In order to reduce the surface area for mutation bugs and simplify the mental model for engineers and AI agents, we developed structwrite
, a custom linter to enforce immutability of struct
types. Types are individually opted in to mutation protection using a comment directive.
For example, the bottom line of the documentation for Header
below marks the type as mutation-protected:
// Header contains all meta-data for a block, as well as a hash of the block payload.
// ...
//structwrite:immutable - mutations allowed only within the constructor
type Header struct {
// ...
}
At a high level, the linter accomplishes two distinct things:
- It enforces that instances of mutation-protected types are only created in a dedicated constructor function.
- Prevents already-constructed instances of mutation-protected types from being mutated.

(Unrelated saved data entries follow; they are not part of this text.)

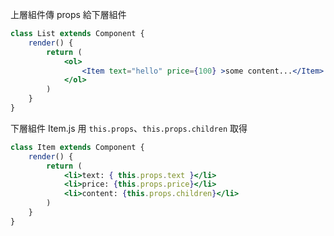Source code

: 上層組件傳 props 給下層組件
```jsx
class List extends Component {
    render() {
        return (
            <ol>
                <Item text="hello" price={100} >some content...</Item>
            </ol>
        )
    }
}
```

下層組件 Item.js 用 `this.props`、`this.props.children` 取得
```jsx
class Item extends Component {
    render() {
        return (
            <li>text: { this.props.text }</li>
            <li>price: {this.props.price}</li>
            <li>content: {this.props.children}</li>
        )
    }
}
```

The linter is implemented as a plugin to golangci-lint and runs alongside other static validations in our CI pipeline.
Boundary Type Translation
Flow nodes operate on data at various stages of validation and trust. It is important not to trust a newly received message which may be malicious. It is also important to avoid needlessly re-validating data every time it is read from a node’s local database.
In this release, we began partitioning message types and core data models based on trust/validation level. Messages originating from other nodes are deserialized into distinct untrusted message types. These untrusted message types cannot be directly used in internal business logic; instead they must be explicitly converted into the internal type using a dedicated constructor function. This consolidates validation logic at node boundaries and simplifies assumptions in node-internal business logic.
We consider two categories of message validity in Flow:
- Structural validity represents validity checks that can be performed by looking at the message in isolation. For example, if a vote message is missing a signature field, we can reject it without any additional information.
- Contextual validity represents validity checks that can be performed only by looking at the message in relation to other data. For example, a malicious node might propose two conflicting blocks during its turn, which is a protocol violation. Individually, the blocks may be valid, but taken together they would be invalid.
The changes in this release are focused on structural validity, because they can be uniformly performed at the network boundary. Contextual validity checks remain the responsibility of internal business logic.
Future Work
Hashing to compute message IDs is a small but steady cost in node operation. Today, ID computation accounts for approximately 2–3% of steady-state CPU. Message Hardening enables safe ID caching in the future through the immutable construction pattern. This release does not implement caching, but makes it simple and safe to add in the future.
The improvements in this release are necessary to safely support permissionless nodes of all types. They also specifically enable the Protocol Team’s next milestone of supporting permissionless Collection Nodes on Flow Mainnet.
These Data Integrity improvements ship with the Forte network upgrade (October 22nd, 2025). For details, see the release notes: flow-go v0.43.0.